Overloaded signatures:

permutation(dtype, n, /)

Return a random permutation of indices [0, n).

Parameters:
  • dtype (type) – A Dr.Jit array type (e.g., dr.cuda.UInt32) that selects the backend. The return type is the corresponding UInt32 type for that backend.

  • n (int) – Length of the permutation (must be non-negative).

permutation(x, /, axis=0)

Return a shuffled copy of an array or tensor.

Parameters:
  • x (drjit.ArrayBase) – Input array or tensor to shuffle.

  • axis (int) – Axis along which to shuffle (tensors only, default: 0).

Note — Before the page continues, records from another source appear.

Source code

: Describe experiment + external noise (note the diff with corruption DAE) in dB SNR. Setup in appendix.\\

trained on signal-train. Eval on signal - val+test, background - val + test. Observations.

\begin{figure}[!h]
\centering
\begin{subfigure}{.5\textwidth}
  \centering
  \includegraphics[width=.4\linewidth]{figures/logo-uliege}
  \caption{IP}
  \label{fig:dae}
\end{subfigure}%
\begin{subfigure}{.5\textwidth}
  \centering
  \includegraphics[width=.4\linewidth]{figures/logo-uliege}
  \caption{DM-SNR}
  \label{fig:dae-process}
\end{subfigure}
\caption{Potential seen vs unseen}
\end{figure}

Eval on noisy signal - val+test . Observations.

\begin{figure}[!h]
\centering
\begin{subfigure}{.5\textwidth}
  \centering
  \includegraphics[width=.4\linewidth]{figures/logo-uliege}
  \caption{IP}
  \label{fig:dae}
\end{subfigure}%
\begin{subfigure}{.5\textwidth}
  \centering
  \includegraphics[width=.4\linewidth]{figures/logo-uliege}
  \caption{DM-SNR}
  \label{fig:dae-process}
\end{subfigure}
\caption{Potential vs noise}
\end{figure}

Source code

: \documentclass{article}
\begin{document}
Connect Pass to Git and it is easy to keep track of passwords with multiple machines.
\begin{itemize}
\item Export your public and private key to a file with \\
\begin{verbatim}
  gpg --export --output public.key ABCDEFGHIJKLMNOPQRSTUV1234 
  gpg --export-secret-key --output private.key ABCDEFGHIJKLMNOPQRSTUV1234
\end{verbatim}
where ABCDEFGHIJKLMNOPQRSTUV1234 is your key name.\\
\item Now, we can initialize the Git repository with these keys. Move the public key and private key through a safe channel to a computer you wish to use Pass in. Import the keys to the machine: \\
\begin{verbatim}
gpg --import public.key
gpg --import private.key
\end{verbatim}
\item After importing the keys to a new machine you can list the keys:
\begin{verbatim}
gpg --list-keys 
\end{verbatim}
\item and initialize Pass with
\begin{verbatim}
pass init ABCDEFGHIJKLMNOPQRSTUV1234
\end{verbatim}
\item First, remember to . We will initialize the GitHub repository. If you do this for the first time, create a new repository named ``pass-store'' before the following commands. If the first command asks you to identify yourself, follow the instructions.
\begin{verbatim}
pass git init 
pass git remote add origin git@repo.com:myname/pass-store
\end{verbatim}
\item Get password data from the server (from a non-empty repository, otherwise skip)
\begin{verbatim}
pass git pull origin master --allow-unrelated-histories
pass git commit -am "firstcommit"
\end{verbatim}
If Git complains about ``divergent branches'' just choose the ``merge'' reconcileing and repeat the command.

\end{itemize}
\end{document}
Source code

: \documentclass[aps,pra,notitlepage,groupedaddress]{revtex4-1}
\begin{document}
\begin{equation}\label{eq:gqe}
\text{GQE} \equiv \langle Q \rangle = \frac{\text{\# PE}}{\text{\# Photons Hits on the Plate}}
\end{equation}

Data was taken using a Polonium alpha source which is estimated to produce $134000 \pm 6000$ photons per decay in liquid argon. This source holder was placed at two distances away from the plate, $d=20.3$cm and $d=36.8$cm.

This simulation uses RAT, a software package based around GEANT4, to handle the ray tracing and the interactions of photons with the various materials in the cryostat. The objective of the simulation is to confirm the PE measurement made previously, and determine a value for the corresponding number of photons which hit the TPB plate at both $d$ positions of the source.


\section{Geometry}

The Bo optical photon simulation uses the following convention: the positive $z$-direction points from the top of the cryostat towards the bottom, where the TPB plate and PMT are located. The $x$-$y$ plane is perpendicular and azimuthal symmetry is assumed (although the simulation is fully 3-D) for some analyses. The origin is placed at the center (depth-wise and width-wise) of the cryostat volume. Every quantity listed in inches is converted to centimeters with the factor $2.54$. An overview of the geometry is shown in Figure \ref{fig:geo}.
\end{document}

Negative indices are supported.

clone() Generator

Mask operations

Also relevant here are any(), all(), none(), and count().

drjit.select(arg0: object, arg1: object | None, arg2: object | None) object
drjit.select(arg0: bool, arg1: object | None, arg2: object | None) object

Overloaded function.

  1. select(arg0: object, arg1: object | None, arg2: object | None) -> object

Select elements from inputs based on a condition

This function uses a first mask argument to select between the subsequent two arguments. It implements the following component-wise operation:

\[\mathrm{result}_i = \begin{cases} \texttt{arg1}_i,\quad&\text{if }\texttt{arg0}_i,\\ \texttt{arg2}_i,\quad&\text{otherwise.} \end{cases}\]
Parameters:
  • arg0 (bool | drjit.ArrayBase) – A Python or Dr.Jit mask type

  • arg1 (int | float | drjit.ArrayBase) – A Python or Dr.Jit type, whose entries should be returned for True-valued mask entries.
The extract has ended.